The goat or ram is the vehicle of the Indian fire and lightning god Agni; the Norse god Thor has a car drawn by goats. Dionysos, as Bromios (the Thunderer), has a goat “avatar”, too, and he is the god of wine (Bacchus)—the wine, the “blood of grapes”, being the elixir of life. Osiris, who had a ram form, was to the Ancient Egyptians “Lord of the Overflowing Wine”. European witches ride naked on goats or on brooms; the devil had a goat form.
In China, as has been shown, the dragon-herb, peach, vine, pine, fungus of immortality, ginseng, &c., received their sap, or blood, or “soul substance” from rain released by dragon gods, who thundered like Bromios-Dionysos. The inexhaustible pot from which life-giving water came was in the moon. This Pot was the mother-goddess, [[184]]who had a star form. A fertilizing tear from the goddess-star, which falls on the “Night of the Drop”, is still supposed in Egypt to cause the Nile to rise in flood.
We should expect to find the Chinese mythological cycle completed by an arbitrary connection between the goat or ram and sacred stones.
There are, to begin with, celestial goats. Some of the Far Eastern demi-gods, already referred to, ride through “Cloud-land” on the backs of goats or sheep. One of the eight demi-gods, who personify the eight points of the compass, is called by the Chinese Hwang Chʼu-Pʼing, and by the Japanese Koshohei. He is said to be an incarnation of the “rain-priest”, Chʼih Sung Tze, who has for his wife a daughter of the Royal Mother of the West, the mother-goddess of the Peach Tree of Life.

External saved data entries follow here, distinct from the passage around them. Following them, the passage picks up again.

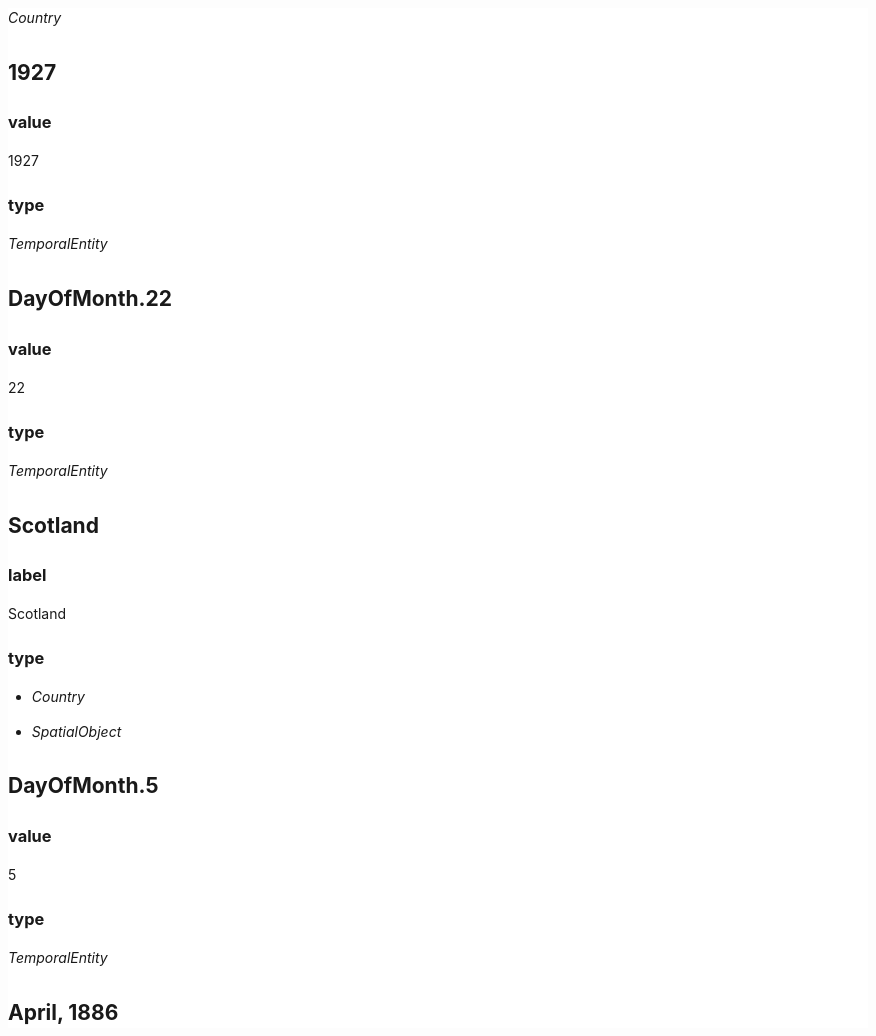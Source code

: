 
*Country*

## 1927

### value


1927

### type


*TemporalEntity*

## DayOfMonth.22

### value


22

### type


*TemporalEntity*

## Scotland

### label


Scotland

### type

 - *Country*

 - *SpatialObject*

## DayOfMonth.5

### value


5

### type


*TemporalEntity*

## April, 1886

The Japanese version of the legend of the famous Koshohei is given by Joly as follows: “Koshohei, when fifteen years old, led his herd of goats to the Kin Hwa mountains, and, having found a grotto, stayed there for forty years in meditation. His brother, Shoki, was a priest, and he vowed to find the missing shepherd. Once he walked near the mountain and he was told of the recluse by a sage named Zenju, and set out to find him. He recognized his brother, but expressed his astonishment at the absence of sheep or goats. Koshohei thereupon touched with his staff the white stones with which the ground was strewn, and as he touched them they became alive in the shape of goats.”[31]
THE GODDESS OF THE DEW
From a Chinese painting in the British Museum
Goats might become stones. The Great Mother was a stone, rock, or mountain, having the power to assume many forms, because she was the life of all things and the [[185]]substance of all things. The goddess was the Mountain of Dawn in labour that brought forth the mouse-form of the sun (Smintheus Apollo), or the antelope form of the sun, or the hawk or eagle form, or the human form, or the egg containing the sun-god. She was also the sun-boat—the dragon-ship of the sun. The five holy mountains of China appear to have been originally connected with the goddess and her sons—the gods of the four quarters.
In China deities might on occasion take the form of stones or reptiles. During the Chou Dynasty (756 B.C.) “one of the feudal dukes”, says Giles, “saw a vision of a yellow serpent which descended from heaven, and laid its head on the slope of a mountain. The duke spoke of this to his astrologer, who said, ‘It is a manifestation of God; sacrifice to it’. In 747 B.C. another duke found on a mountain a being in the semblance of a stone. Sacrifices were at once offered, and the stone was deified and received regular worship from that time forward.”[32]